Entre los días 22 y 24 de febrero de 1848 estalló una insurrección de obreros y otros sectores aliados suyos, hartos de la tiranía de Luis Felipe de Orleáns, último rey de Francia y penúltimo de sus monarcas, y proclamaron en París la Segunda República. Era la primera vez en la historia que aparecía luchando en la calle la clase obrera, la nueva clase oprimida que había producido la burguesía con la Gran Revolución Francesa de 1789. Era sólo el inicio, pues en Bélgica también hubo rebelión el 13 de marzo; en Viena, los obreros triunfaron el 18; en Berlín, entre el 22 del mismo mes; y, poco después, el pueblo de Milán expulsó al ejército austriaco. El mundo de entonces se estremeció. Gustave Flaubert presenció y participó en algunos de los hechos.

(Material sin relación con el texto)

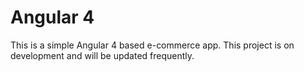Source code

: # Angular 4

This is a simple Angular 4 based e-commerce app. This project is on development and will be updated frequently. 
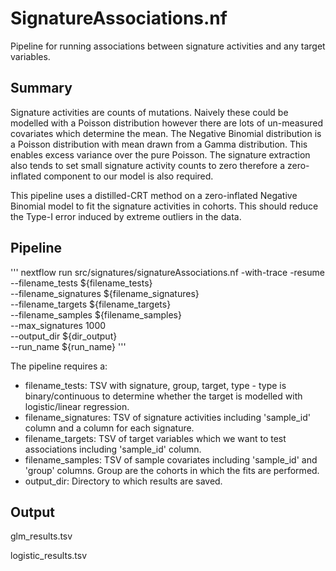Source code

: # SignatureAssociations.nf
Pipeline for running associations between signature activities and any target variables.

## Summary

Signature activities are counts of mutations.
Naively these could be modelled with a Poisson distribution however there are lots of un-measured covariates which determine the mean.
The Negative Binomial distribution is a Poisson distribution with mean drawn from a Gamma distribution. This enables excess variance over the pure Poisson.
The signature extraction also tends to set small signature activity counts to zero therefore a zero-inflated component to our model is also required.

This pipeline uses a distilled-CRT method on a zero-inflated Negative Binomial model to fit the signature activities in cohorts.
This should reduce the Type-I error induced by extreme outliers in the data.


## Pipeline

'''
nextflow run src/signatures/signatureAssociations.nf -with-trace -resume  \
        --filename_tests ${filename_tests} \
        --filename_signatures ${filename_signatures} \
        --filename_targets ${filename_targets} \
        --filename_samples ${filename_samples} \
        --max_signatures 1000 \
        --output_dir ${dir_output} \
        --run_name ${run_name}
'''

The pipeline requires a:
- filename_tests: TSV with signature, group, target, type - type is binary/continuous to determine whether the target is modelled with logistic/linear regression.
- filename_signatures: TSV of signature activities including 'sample_id' column and a column for each signature.
- filename_targets: TSV of target variables which we want to test associations including 'sample_id' column.
- filename_samples: TSV of sample covariates including 'sample_id' and 'group' columns. Group are the cohorts in which the fits are performed.
- output_dir: Directory to which results are saved.


## Output

glm_results.tsv

logistic_results.tsv
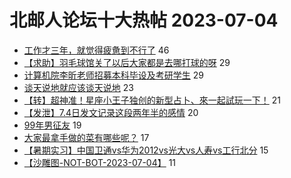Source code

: # 北邮人论坛十大热帖 2023-07-04

- [工作才三年，就觉得疲惫到不行了](https://bbs.byr.cn/article/WorkLife/1201465) 46
- [【求助】羽毛球馆关了以后大家都是去哪打球的呀](https://bbs.byr.cn/article/Badminton/162733) 29
- [计算机院李昕老师招募本科毕设及考研学生](https://bbs.byr.cn/article/AimGraduate/1212241) 29
- [谈天说地就应该谈天说地](https://bbs.byr.cn/article/Talking/6395104) 23
- [【转】超神准！星座小王子独创的新型占卜、來一起試玩一下！](https://bbs.byr.cn/article/Constellations/326533) 21
- [【发泄】7.4日发文记录这段两年半的感情](https://bbs.byr.cn/article/Feeling/3201684) 20
- [99年男征友](https://bbs.byr.cn/article/Friends/2041828) 19
- [大家最拿手做的菜有哪些呢？](https://bbs.byr.cn/article/Food/524606) 17
- [【暑期实习】中国卫通vs华为2012vs光大vs人寿vs工行北分](https://bbs.byr.cn/article/Job/2193486) 15
- [【沙雕图-NOT-BOT-2023-07-04】](https://bbs.byr.cn/article/Picture/3344917) 11


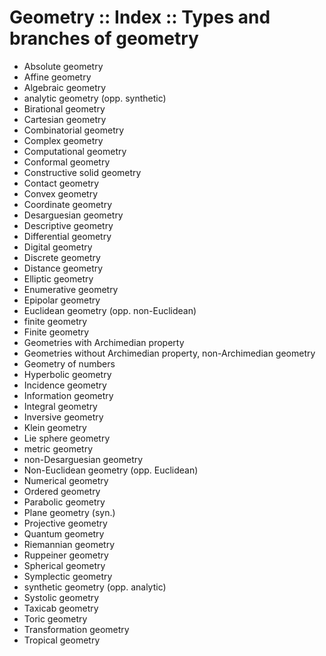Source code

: # Geometry :: Index :: Types and branches of geometry

- Absolute geometry
- Affine geometry
- Algebraic geometry
- analytic geometry (opp. synthetic)
- Birational geometry
- Cartesian geometry
- Combinatorial geometry
- Complex geometry
- Computational geometry
- Conformal geometry
- Constructive solid geometry
- Contact geometry
- Convex geometry
- Coordinate geometry
- Desarguesian geometry
- Descriptive geometry
- Differential geometry
- Digital geometry
- Discrete geometry
- Distance geometry
- Elliptic geometry
- Enumerative geometry
- Epipolar geometry
- Euclidean geometry (opp. non-Euclidean)
- finite geometry
- Finite geometry
- Geometries with Archimedian property 
- Geometries without Archimedian property, non-Archimedian geometry
- Geometry of numbers
- Hyperbolic geometry
- Incidence geometry
- Information geometry
- Integral geometry
- Inversive geometry
- Klein geometry
- Lie sphere geometry
- metric geometry
- non-Desarguesian geometry
- Non-Euclidean geometry (opp. Euclidean)
- Numerical geometry
- Ordered geometry
- Parabolic geometry
- Plane geometry (syn.)
- Projective geometry
- Quantum geometry
- Riemannian geometry
- Ruppeiner geometry
- Spherical geometry
- Symplectic geometry
- synthetic geometry (opp. analytic)
- Systolic geometry
- Taxicab geometry
- Toric geometry
- Transformation geometry
- Tropical geometry
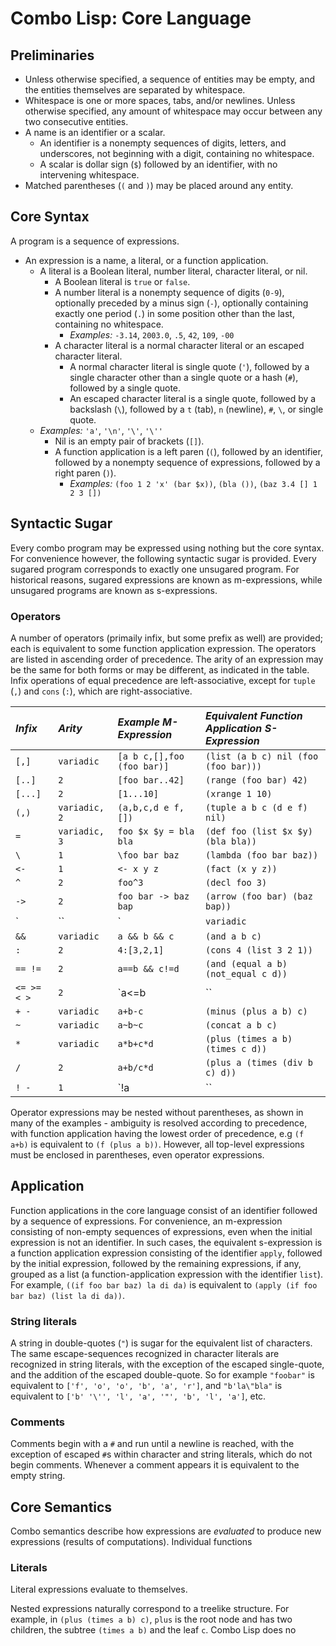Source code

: # Combo Lisp: Core Language #

## Preliminaries ##

  * Unless otherwise specified, a sequence of entities may be empty, and the entities themselves are separated by whitespace.
  * Whitespace is one or more spaces, tabs, and/or newlines. Unless otherwise specified, any amount of whitespace may occur between any two consecutive entities.
  * A name is an identifier or a scalar.
    * An identifier is a nonempty sequences of digits, letters, and underscores, not beginning with a digit, containing no whitespace.
    * A scalar is dollar sign (`$`) followed by an identifier, with no intervening whitespace.
  * Matched parentheses (`(` and `)`) may be placed around any entity.

## Core Syntax ##

A program is a sequence of expressions.
  * An expression is a name, a literal, or a function application.
    * A literal is a Boolean literal, number literal, character literal, or nil.
      * A Boolean literal is `true` or `false`.
      * A number literal is a nonempty sequence of digits (`0-9`), optionally preceded by a minus sign (`-`), optionally containing exactly one period (`.`) in some position other than the last, containing no whitespace.
        * _Examples:_ `-3.14`, `2003.0`, `.5`, `42`, `109`, `-00`
      * A character literal is a normal character literal or an escaped character literal.
        * A normal character literal is single quote (`'`), followed by a single character other than a single quote or a hash (`#`), followed by a single quote.
        * An escaped character literal is a single quote, followed by a backslash (`\`), followed by a `t` (tab), `n` (newline), `#`, `\`,  or single quote.
    * _Examples:_ `'a'`, `'\n'`, `'\'`, `'\''`
      * Nil is an empty pair of brackets (`[]`).
      * A function application is a left paren (`(`), followed by an identifier, followed by a nonempty sequence of expressions, followed by a right paren (`)`).
        * _Examples:_ `(foo 1 2 'x' (bar $x))`, `(bla ())`, `(baz 3.4 [] 1 2 3 [])`

## Syntactic Sugar ##

Every combo program may be expressed using nothing but the core syntax. For convenience however, the following syntactic sugar is provided. Every sugared program corresponds to exactly one unsugared program. For historical reasons, sugared expressions are known as m-expressions, while unsugared programs are known as s-expressions.

### Operators ###

A number of operators (primaily infix, but some prefix as well) are provided; each is equivalent to some function application expression. The operators are listed in ascending order of precedence. The arity of an expression may be the same for both forms or may be different, as indicated in the table. Infix operations of equal precedence are left-associative, except for `tuple` (`,`) and `cons` (`:`), which are right-associative.

| _Infix_ | _Arity_ | _Example M-Expression_ | _Equivalent Function Application S-Expression_ |
|:--------|:--------|:-----------------------|:-----------------------------------------------|
| `[,]`   | `variadic` | `[a b c,[],foo (foo bar)]` | `(list (a b c) nil (foo (foo bar)))`           |
| `[..]`  | `2`     | `[foo bar..42]`        | `(range (foo bar) 42)`                         |
| `[...]` | `2`     | `[1...10]`             | `(xrange 1 10)`                                |
| `(,)`   | `variadic, 2` | `(a,b,c,d e f,[])`     | `(tuple a b c (d e f) nil)`                    |
| `=` 	   |  `variadic, 3` | `foo $x $y = bla bla`  | `(def foo (list $x $y) (bla bla))`             |
| `\`	    | `1`     | `\foo bar baz`         | `(lambda (foo bar baz))`                       |
| `<-`	   | `1`     | `<- x y z`             | `(fact (x y z))`                               |
| `^` 	   | `2`     | `foo^3`                | `(decl foo 3)`                                 |
| `->`    | `2`     | `foo bar -> baz bap`   | `(arrow (foo bar) (baz bap))`                  |
| `|``|`   | `variadic` | `a |``| b |``| c`      | `(or a b c)`                                   |
| `&&`	   | `variadic` | `a && b && c`          | `(and a b c)`                                  |
| `:` 	   | `2`     | `4:[3,2,1]`            | `(cons 4 (list 3 2 1))`                        |
| `== !=` | `2`     | `a==b && c!=d`         | `(and (equal a b) (not_equal c d))`            |
| `<= >= < >` | `2`     | `a<=b |``| x+y>d |``| q>=r` | `(or (less_equal a b) (greater (plus x y) d) (greater_equal q r))` |
| `+ -`   | `variadic` | `a+b-c`                | `(minus (plus a b) c)`                         |
| `~`     | `variadic` | `a~b~c`                | `(concat a b c)`                               |
| `*` 	   | `variadic` | `a*b+c*d`              | `(plus (times a b) (times c d))`               |
| `/`     | `2`     | `a+b/c*d`              | `(plus a (times (div b c) d))`                 |
| `! -`   | `1`     | `!a |``| -b<c`         | `(or (not a) (less (negative b) c))`           |

Operator expressions may be nested without parentheses, as shown in many of the examples - ambiguity is resolved according to precedence, with function application having the lowest order of precedence, e.g `(f a+b)` is equivalent to `(f (plus a b))`. However, all top-level expressions must be enclosed in parentheses, even operator expressions.

## Application ##

Function applications in the core language consist of an identifier followed by a sequence of expressions. For convenience, an m-expression consisting of non-empty sequences of expressions, even when the initial expression is not an identifier. In such cases, the equivalent s-expression is a function application expression consisting of the identifier `apply`, followed by the initial expression, followed by the remaining expressions, if any, grouped as a list (a function-application expression with the identifier `list`). For example, `((if foo bar baz) la di da)` is equivalent to `(apply (if foo bar baz) (list la di da))`.

### String literals ###

A string in double-quotes (`"`) is sugar for the equivalent list of characters.  The same escape-sequences recognized in character literals are recognized in string literals, with the exception of the escaped single-quote, and the addition of the escaped double-quote.
So for example `"foobar"` is equivalent to `['f', 'o', 'o', 'b', 'a', 'r']`, and `"b'la\"bla"` is equivalent to `['b' '\'', 'l', 'a', '"', 'b', 'l', 'a']`, etc.

### Comments ###

Comments begin with a `#` and run until a newline is reached, with the exception of escaped `#`s within character and string literals, which do not begin comments. Whenever a comment appears it is equivalent to the empty string.

## Core Semantics ##

Combo semantics describe how expressions are _evaluated_ to produce new expressions (results of computations). Individual functions

### Literals ###

Literal expressions evaluate to themselves.



Nested expressions naturally correspond to a treelike structure. For example, in `(plus (times a b) c)`, `plus` is the root node and has two children, the subtree `(times a b)` and the leaf `c`. Combo Lisp does no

Tenía 27 años, ahí pudo ver claramente la potencia imparable de la clase oprimida de la que dependían absolutamente todas las riquezas, todas las comodidades y todas las poses calculadas de los burgueses altaneros. Por eso, en su novela histórica de la rebelión de los mercenarios contra el poder de Cartago describe bellos a los guerreros a sueldo, “se reconocía a los griegos por su talle esbelto, al egipcio por sus hombros altos y al cántabro por sus gruesas pantorrillas”, particularmente, a Matho, un libio “de estatura colosal y de cabellos negros, cortos y rizados” y, así como la clase obrera no tiene patria, Flaubert también recuerda cada vez que puede los múltiples orígenes de los que arriesgaban la vida por los poderosos ricos de Cartago.
La opulencia de escándalo ahí estaba y ahí sigue. Flaubert la retrató sin miramientos describiendo minuciosamente salas, dormitorios, adornos, joyas, muebles, vestidos, animales de ornato. “¡Ah, cuántas riquezas! –dijo Spendius, uno de los jefes de los guerreros– ¡Los hombres que las poseen no tienen ni siquiera hierro para defenderlas!”. Y la fofa humanidad de sus dueños se hizo presente en el campamento de los mercenarios para llevarles promesas, como siempre: “… sobre un ancho almohadón apareció una cabeza humana, impasible y abotagada… y Hannón, sostenido por dos esclavos, puso los pies en tierra, tambaleándose… sus carnes flácidas asomaban entre los lienzos cruzados: Su vientre desbordaba en el sayo corto de color escarlata que le cubría los muslos; los pliegues de su cuello le caían hasta su pecho, como papadas de buey”.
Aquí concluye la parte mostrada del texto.